EXERCISE:
When a line of the entries contains "transfert", please list that line.

Saved entries:
■ ■ ■ ■
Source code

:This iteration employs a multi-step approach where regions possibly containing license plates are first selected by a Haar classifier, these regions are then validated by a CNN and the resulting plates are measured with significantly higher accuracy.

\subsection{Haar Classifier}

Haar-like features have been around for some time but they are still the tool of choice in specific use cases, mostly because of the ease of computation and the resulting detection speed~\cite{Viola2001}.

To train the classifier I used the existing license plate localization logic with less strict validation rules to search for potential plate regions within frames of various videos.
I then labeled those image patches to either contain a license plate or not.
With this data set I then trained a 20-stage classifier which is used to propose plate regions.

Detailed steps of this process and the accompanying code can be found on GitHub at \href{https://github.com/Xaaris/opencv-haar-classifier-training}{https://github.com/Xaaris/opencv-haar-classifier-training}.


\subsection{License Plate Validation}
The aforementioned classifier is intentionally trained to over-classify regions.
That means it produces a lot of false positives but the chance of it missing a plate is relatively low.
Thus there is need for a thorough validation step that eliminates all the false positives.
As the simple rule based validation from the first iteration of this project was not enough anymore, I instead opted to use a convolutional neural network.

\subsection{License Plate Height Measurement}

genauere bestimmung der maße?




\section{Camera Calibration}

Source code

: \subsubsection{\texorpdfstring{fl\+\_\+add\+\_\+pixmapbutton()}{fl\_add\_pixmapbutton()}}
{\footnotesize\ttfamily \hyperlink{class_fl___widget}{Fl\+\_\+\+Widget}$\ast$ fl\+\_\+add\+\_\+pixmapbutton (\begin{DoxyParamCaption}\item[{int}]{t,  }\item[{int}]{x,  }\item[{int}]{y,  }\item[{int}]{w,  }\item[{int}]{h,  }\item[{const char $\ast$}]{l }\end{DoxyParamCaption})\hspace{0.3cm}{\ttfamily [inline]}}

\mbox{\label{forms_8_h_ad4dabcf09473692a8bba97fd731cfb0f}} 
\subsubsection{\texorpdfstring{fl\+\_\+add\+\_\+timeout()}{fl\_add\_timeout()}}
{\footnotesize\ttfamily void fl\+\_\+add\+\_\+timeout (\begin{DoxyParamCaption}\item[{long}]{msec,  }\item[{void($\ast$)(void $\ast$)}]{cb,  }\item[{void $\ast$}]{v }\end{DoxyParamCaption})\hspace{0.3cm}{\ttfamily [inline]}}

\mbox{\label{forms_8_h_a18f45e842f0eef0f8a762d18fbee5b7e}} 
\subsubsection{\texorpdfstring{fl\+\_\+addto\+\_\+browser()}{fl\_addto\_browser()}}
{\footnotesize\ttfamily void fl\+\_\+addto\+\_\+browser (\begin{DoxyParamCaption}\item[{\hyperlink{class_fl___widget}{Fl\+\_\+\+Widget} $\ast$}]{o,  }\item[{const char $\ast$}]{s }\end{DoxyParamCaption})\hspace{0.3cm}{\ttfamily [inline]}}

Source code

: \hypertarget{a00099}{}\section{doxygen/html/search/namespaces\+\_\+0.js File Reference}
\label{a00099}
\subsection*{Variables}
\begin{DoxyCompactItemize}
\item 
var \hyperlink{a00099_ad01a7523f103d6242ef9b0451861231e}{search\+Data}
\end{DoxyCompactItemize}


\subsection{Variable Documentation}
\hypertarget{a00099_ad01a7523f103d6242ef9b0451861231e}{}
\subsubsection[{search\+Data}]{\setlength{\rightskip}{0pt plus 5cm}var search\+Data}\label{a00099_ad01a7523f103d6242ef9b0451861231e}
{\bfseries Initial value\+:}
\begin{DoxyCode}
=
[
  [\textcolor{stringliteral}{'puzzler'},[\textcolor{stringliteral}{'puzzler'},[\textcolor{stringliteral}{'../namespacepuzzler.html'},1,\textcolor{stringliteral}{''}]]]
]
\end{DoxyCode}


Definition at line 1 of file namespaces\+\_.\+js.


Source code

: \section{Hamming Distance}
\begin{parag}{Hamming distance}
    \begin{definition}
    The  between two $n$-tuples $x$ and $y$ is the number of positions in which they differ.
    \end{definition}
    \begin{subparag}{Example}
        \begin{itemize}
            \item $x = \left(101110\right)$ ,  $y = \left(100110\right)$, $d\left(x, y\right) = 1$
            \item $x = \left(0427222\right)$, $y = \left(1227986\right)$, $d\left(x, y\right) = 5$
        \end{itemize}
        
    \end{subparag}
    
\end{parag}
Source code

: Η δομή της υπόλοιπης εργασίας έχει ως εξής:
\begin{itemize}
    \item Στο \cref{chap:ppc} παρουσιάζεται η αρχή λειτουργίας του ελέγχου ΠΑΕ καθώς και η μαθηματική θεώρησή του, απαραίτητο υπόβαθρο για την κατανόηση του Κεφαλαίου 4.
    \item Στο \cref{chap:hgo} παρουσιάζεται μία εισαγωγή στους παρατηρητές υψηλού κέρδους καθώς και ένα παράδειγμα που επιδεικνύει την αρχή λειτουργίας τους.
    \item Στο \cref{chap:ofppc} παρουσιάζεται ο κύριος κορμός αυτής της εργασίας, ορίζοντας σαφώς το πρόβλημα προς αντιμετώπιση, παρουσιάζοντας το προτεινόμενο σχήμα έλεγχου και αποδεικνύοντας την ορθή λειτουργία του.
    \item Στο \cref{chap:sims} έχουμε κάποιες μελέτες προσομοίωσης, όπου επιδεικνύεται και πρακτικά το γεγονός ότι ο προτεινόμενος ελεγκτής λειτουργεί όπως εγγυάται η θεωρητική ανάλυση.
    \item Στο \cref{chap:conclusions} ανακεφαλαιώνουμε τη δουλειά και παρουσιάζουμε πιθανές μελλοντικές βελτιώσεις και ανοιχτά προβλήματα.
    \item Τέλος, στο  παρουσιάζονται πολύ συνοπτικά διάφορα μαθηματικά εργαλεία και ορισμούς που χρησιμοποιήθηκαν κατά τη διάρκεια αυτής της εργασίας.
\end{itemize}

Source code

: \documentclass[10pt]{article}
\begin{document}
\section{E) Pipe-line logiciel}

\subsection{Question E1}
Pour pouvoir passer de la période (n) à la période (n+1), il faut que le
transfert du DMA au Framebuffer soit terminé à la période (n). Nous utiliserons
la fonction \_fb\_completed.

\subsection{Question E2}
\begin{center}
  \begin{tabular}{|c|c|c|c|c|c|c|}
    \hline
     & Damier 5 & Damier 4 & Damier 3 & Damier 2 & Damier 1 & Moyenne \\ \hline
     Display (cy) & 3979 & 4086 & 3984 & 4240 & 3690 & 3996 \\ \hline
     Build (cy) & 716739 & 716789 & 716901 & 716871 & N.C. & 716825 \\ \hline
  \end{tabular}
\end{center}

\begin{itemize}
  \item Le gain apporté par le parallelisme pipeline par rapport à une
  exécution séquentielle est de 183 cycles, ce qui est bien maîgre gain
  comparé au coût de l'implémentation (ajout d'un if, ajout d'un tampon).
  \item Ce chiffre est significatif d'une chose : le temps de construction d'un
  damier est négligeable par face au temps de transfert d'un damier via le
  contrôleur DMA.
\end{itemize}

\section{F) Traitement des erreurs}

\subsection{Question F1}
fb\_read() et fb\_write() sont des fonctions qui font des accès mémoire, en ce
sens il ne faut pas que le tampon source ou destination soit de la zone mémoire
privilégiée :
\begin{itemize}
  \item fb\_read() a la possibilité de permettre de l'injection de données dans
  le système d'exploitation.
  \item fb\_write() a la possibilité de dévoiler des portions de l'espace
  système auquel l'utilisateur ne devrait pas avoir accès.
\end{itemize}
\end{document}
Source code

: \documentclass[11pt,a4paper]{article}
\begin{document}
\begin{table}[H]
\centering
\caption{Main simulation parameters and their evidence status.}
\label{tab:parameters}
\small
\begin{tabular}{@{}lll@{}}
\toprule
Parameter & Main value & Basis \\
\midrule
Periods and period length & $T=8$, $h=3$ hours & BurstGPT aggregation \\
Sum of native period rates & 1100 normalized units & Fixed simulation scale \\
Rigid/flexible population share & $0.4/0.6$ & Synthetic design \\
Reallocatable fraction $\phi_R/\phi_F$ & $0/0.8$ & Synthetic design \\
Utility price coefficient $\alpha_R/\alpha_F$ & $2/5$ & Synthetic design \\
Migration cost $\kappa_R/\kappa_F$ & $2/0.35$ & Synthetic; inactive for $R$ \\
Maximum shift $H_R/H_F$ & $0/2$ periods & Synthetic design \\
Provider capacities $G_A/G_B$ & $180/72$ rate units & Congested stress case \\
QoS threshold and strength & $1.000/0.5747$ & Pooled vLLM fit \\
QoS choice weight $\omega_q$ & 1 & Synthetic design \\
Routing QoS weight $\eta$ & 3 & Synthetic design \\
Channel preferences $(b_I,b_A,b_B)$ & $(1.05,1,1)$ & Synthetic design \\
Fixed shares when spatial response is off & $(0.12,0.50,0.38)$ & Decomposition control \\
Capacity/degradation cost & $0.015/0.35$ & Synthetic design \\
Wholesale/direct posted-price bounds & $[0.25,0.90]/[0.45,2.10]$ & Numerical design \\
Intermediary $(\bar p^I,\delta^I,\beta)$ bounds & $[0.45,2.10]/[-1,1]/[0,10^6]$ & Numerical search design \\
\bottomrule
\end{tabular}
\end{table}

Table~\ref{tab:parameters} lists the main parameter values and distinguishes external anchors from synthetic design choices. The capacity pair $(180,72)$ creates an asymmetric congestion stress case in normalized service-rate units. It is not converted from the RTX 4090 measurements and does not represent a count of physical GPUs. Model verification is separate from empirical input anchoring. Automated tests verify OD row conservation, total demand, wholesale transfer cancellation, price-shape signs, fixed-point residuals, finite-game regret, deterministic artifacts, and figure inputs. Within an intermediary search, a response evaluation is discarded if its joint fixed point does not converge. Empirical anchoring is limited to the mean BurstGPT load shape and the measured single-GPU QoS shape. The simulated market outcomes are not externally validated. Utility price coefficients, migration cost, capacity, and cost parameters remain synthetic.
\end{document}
■ ■ ■ ■
ANSWER TO THE PROBLEM:
transfert du DMA au Framebuffer soit terminé à la période (n). Nous utiliserons
  damier est négligeable par face au temps de transfert d'un damier via le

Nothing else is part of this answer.